Exercise data ::

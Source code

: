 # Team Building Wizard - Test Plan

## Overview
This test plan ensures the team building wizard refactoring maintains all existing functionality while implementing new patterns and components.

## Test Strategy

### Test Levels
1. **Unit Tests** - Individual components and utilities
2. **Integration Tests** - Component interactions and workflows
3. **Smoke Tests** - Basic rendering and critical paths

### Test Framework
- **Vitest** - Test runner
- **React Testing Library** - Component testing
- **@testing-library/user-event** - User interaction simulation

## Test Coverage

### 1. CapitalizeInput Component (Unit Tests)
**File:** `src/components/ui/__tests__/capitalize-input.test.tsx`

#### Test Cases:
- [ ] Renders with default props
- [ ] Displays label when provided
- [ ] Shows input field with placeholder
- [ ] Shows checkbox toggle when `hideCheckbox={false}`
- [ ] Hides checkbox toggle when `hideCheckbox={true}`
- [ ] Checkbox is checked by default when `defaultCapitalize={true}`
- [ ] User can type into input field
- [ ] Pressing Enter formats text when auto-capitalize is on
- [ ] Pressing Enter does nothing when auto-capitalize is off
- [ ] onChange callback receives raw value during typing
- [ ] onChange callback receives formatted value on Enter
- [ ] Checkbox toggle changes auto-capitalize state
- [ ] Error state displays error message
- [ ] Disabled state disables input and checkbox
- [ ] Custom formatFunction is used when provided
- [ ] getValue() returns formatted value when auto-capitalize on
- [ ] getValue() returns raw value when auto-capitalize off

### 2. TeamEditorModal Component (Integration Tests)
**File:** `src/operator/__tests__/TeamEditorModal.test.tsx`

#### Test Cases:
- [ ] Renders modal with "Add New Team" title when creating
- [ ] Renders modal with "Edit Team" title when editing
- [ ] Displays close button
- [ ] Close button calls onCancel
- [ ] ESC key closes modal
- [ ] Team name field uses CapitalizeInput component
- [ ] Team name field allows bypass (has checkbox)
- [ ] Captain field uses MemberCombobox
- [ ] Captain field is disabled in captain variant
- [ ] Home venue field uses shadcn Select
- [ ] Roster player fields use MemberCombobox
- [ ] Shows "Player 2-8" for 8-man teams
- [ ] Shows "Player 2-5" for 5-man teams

...

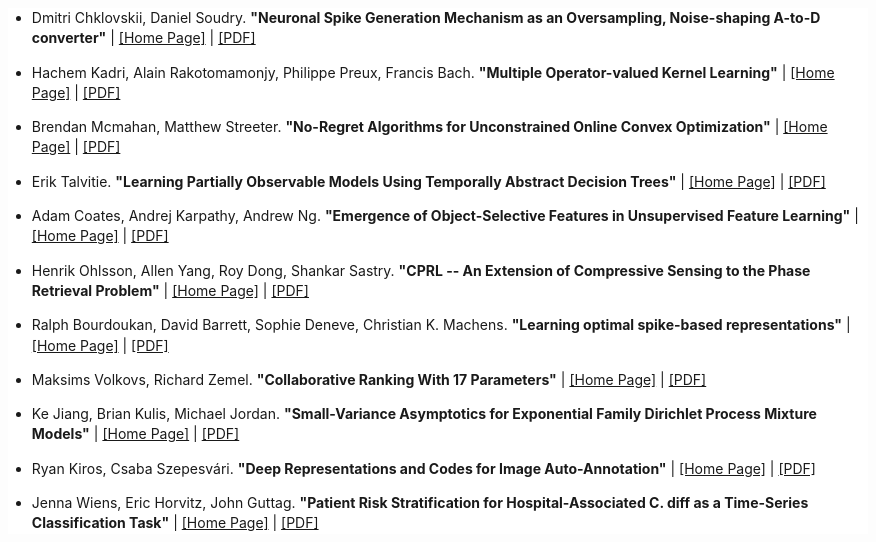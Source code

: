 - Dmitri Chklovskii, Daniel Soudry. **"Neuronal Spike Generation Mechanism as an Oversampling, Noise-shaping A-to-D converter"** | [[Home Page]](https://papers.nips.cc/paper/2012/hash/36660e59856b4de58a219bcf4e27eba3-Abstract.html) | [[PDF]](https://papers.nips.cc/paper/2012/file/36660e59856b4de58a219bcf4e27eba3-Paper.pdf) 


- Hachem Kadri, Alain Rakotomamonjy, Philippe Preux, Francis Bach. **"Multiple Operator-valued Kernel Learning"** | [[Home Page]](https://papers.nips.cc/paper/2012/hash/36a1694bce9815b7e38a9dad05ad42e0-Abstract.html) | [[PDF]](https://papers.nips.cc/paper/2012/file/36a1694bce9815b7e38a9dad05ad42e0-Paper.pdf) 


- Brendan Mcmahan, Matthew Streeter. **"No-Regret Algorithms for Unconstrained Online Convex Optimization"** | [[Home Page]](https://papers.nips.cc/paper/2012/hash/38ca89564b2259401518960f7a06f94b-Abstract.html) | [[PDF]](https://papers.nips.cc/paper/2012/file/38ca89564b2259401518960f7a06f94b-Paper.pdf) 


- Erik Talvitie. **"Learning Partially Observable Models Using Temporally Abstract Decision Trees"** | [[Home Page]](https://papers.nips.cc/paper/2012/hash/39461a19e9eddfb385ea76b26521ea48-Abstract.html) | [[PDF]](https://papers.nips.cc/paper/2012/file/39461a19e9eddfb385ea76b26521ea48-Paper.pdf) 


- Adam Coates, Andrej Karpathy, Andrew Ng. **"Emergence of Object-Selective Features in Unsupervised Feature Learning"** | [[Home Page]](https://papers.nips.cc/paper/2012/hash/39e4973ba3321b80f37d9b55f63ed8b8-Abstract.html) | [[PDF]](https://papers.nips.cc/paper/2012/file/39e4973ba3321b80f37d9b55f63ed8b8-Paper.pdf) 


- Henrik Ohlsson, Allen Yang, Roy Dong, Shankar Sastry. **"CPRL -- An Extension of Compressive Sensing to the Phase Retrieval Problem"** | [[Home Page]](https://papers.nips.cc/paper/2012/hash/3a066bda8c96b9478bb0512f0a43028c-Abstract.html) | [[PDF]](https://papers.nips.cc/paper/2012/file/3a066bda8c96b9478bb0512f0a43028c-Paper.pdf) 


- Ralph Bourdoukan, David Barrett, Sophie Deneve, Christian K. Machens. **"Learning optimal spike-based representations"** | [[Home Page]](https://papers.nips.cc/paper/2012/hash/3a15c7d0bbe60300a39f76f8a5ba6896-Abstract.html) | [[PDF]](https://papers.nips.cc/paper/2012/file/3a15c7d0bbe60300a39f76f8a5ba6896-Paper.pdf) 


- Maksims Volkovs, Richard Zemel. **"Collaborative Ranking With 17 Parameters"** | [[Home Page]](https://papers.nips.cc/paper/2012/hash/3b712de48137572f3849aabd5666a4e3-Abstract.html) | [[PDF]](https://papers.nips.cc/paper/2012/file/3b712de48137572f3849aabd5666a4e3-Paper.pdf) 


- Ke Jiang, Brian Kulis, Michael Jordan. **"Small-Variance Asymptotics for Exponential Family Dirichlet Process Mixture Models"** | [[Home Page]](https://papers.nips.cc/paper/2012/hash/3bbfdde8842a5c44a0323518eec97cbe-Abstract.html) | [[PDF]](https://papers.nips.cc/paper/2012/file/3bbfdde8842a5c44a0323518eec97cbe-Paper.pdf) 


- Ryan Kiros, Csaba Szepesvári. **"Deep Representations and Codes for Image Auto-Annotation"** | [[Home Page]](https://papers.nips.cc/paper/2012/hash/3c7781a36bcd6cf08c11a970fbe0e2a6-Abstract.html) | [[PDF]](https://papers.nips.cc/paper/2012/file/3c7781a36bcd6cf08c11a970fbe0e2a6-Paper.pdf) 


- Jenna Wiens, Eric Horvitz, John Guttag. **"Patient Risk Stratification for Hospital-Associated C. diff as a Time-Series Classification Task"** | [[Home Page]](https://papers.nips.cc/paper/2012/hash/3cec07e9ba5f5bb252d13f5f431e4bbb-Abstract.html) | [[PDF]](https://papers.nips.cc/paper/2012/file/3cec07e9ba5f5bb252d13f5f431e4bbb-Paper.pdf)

Exercise details :: Reproduce, character for character, only the lines of the preceding data that start at the line with "- [ ] Checkbox is" and end at the line with "- [ ] onChange callback receives formatted", both included.

Reply ::
- [ ] Checkbox is checked by default when `defaultCapitalize={true}`
- [ ] User can type into input field
- [ ] Pressing Enter formats text when auto-capitalize is on
- [ ] Pressing Enter does nothing when auto-capitalize is off
- [ ] onChange callback receives raw value during typing
- [ ] onChange callback receives formatted value on Enter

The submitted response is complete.